### EXERCISE BRIEF:
Count the lines below that contain the word "subsection", and reply with that number alone.

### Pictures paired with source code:

+ + + + +

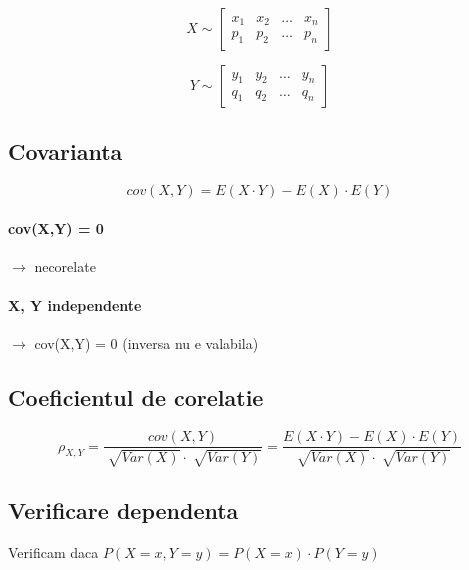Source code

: \documentclass[oneside]{memoir}
\begin{document}
\begin{center}
    \begin{equation*}
X \sim \begin{bmatrix}
    x_1 & x_2 & \dots & x_n \\
    p_1 & p_2 & \dots & p_n
\end{bmatrix}
    \end{equation*}
\end{center}
\begin{center}
    \begin{equation*}
Y \sim \begin{bmatrix}
    y_1 & y_2 & \dots & y_n \\
    q_1 & q_2 & \dots & q_n
\end{bmatrix}
    \end{equation*}
\end{center}

\subsection*{Covarianta}
\begin{center}
    \begin{equation*}
cov(X,Y) = E(X\cdot Y) - E(X) \cdot E(Y)
    \end{equation*}
\end{center}
\paragraph*{cov(X,Y) = 0} $\rightarrow$ necorelate
\paragraph*{X, Y independente} $\rightarrow$ cov(X,Y) = 0 (inversa nu e valabila)

\subsection*{Coeficientul de corelatie}
\begin{center}
    \begin{equation*}
\rho_{X,Y} = \frac{cov(X,Y)}{\sqrt[]{Var(X)} \cdot \sqrt[]{Var(Y)}} = \frac{E(X\cdot Y) - E(X) \cdot E(Y)}{\sqrt[]{Var(X)} \cdot \sqrt[]{Var(Y)}}
    \end{equation*}
\end{center}


\subsection*{Verificare dependenta}
Verificam daca $P(X=x, Y=y) = P(X=x) \cdot P(Y=y)$
\end{document}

+ + + + +

### TASK OUTPUT:
3